Tomada la decisión —a Dios gracias—, Meara las metió con cuidado en cajas que había pedido en el supermercado.

—Oh, pero…

—Aquí estarán seguras durante el viaje. —Siete por siete (¡mierda!), cuarenta y nueve—. Y ¿acaso no has dicho que las plantas son seres vivos y que reaccionan a la música, a la conversación y al afecto? Te echarían de menos, y seguro que se marchitarían por mucho mimo con que yo las cuidara.

Inspirada, Meara canturreó «On the road again» mientras colocaba bolas de papel alrededor de las macetas. Al menos eso arrancó una sonrisa fugaz a Colleen.

—Tienes una voz preciosa.

—La he sacado de mi madre, ¿no es así?

—Tu padre también tenía una voz bonita y potente.

—Hum. —Esa fue la respuesta de Meara mientras continuaba recitando la tabla de multiplicar en su cabeza—. Bueno, seguro que quieres algunas de tus fotos para ponerlas en tu habitación.

—Oh. —Colleen entrelazó los dedos de sus manos como era su costumbre cuando no sabía qué hacer—. No estoy segura; además, ¿cómo voy a elegir? Y…

—Yo las elegiré. Así te llevarás una grata sorpresa cuando las desempaquetes. ¿Sabes? No me vendría mal un té.

—Oh. Voy a prepararlo.

—Sería estupendo. —Y le proporcionaría cinco minutos de paz.

Con Colleen en la cocina, Meara escogió con rapidez algunas fotos enmarcadas; capturaban momentos del pasado, de su infancia, de sus hermanos y, aunque no le agradara especialmente, de sus padres juntos.

Estudió una de sus padres, sonriendo, con los exuberantes jardines de la casa grande que en otro tiempo los había rodeado. Un rostro apuesto, pensó, contemplando a su padre. Un hombre guapo y corpulento, con todo su encanto a raudales.

Y sin carácter.

Envolvió la foto para proteger el cristal del marco y la metió en la caja. Tal vez opinara que su madre estaría mejor sin el constante recordatorio del pasado, pero no era su vida.

Y esa vida, en ese preciso instante, cabía en dos maletas, una bolsa y tres cajas de embalar.

Habría más si se convertía en algo permanente; una palabra que Colleen aún no estaba lista para escuchar. Más cosas que empaquetar pero, mucho más que eso, más vida que vivir. Meara estaba segura de ello.
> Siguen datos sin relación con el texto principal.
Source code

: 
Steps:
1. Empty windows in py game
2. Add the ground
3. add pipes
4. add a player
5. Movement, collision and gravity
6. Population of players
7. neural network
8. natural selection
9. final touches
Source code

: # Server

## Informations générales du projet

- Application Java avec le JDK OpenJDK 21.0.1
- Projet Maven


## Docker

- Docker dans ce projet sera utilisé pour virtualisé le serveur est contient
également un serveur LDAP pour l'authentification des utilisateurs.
Una vez consideró terminado el trabajo —o casi—, volvió a la cocina. Y encontró a su madre sentada a la diminuta mesa, llorando en silencio mientras se tapaba la cara con las manos.

—Ay, mamá.

—Lo siento, lo siento. No he preparado el té. Me siento perdida, Meara. He vivido en Cong y sus alrededores toda mi vida. Y ahora…
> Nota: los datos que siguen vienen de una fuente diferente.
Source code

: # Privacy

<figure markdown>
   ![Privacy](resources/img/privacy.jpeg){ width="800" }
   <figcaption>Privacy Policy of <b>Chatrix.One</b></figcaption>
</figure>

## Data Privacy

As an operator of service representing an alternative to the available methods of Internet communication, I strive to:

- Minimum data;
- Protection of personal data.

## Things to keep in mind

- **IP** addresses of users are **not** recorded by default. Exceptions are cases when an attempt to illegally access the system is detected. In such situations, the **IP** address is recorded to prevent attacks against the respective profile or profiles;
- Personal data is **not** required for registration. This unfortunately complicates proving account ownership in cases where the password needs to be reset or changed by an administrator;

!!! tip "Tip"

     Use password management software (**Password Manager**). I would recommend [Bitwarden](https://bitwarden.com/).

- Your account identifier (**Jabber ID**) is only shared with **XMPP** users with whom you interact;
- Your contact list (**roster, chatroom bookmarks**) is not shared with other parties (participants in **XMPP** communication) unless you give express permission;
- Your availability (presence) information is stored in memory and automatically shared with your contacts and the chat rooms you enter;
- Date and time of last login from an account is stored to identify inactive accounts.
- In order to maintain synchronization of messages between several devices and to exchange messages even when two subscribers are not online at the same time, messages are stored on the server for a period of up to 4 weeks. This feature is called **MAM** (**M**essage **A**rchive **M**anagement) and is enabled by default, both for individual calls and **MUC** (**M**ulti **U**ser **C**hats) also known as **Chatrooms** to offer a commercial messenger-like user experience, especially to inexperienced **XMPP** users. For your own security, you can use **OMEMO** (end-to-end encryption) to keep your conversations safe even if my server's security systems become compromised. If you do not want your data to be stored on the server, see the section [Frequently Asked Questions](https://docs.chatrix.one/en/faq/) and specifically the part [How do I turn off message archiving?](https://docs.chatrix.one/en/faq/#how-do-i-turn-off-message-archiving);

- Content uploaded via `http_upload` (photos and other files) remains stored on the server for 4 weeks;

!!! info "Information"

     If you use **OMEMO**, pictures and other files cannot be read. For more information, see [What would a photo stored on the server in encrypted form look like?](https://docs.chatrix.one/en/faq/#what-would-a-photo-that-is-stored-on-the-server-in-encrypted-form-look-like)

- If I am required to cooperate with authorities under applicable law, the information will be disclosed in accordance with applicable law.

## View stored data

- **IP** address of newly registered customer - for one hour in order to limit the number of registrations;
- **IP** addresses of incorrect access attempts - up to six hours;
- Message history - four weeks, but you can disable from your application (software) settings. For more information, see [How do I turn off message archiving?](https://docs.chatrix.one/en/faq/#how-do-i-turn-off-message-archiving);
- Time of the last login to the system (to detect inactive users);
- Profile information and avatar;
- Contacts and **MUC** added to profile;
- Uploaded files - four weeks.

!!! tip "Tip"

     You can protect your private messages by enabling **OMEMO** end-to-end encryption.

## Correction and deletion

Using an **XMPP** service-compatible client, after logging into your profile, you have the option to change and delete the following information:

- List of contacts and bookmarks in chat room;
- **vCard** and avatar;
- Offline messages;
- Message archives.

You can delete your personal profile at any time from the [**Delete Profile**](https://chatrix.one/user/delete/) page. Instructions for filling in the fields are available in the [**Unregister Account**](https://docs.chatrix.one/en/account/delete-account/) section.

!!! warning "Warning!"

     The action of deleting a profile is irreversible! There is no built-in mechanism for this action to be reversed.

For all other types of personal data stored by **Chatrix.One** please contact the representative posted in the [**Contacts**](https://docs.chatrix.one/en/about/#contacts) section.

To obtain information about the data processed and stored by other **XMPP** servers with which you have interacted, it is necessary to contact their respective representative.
—No está lejos. No estarás lejos. —Se sentó y le asió las manos—. Ni siquiera a una hora.

Colleen levantó la vista, llorosa.

—Pero no os veré ni a Donal ni a ti como ahora.
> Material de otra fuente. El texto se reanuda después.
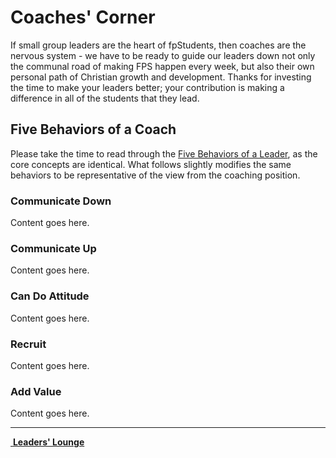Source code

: # Coaches' Corner  
If small group leaders are the heart of fpStudents, then coaches are the nervous system - we have to be ready to guide our leaders down not only the communal road of making FPS happen every week, but also their own personal path of Christian growth and development. Thanks for investing the time to make your leaders better; your contribution is making a difference in all of the students that they lead.

## Five Behaviors of a Coach  
Please take the time to read through the [Five Behaviors of a Leader](leaders.md#five-behaviors-of-a-leader), as the core concepts are identical. What follows slightly modifies the same behaviors to be representative of the view from the coaching position.  

### Communicate Down  
Content goes here.  

### Communicate Up  
Content goes here.  

### Can Do Attitude  
Content goes here.  

### Recruit  
Content goes here.  

### Add Value  
Content goes here.  


<!--End of Markdown Content-->

<!--Bottom Page Nav Buttons-->
<hr>
<a class="btn btn-default btn-sm" href="/leaders" role="button"><i class="fa fa-arrow-left"></i>&nbsp;<b>Leaders' Lounge</b></a>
—Es solo una visita, mamá.

—Puede que nunca vuelva aquí. Es lo que todos estáis pensando por mí.

Sin otra alternativa, Meara cargó con la culpa.

—Es lo que todos creemos que querrás una vez lleves un tiempo allí. Si te quedas en Galway con Maureen, Sean y los niños, iremos a visitaros. Desde luego que iremos. Y si no estás feliz allí, volverás aquí. ¿Acaso no he dicho que me ocuparía de que la casa esté disponible para ti?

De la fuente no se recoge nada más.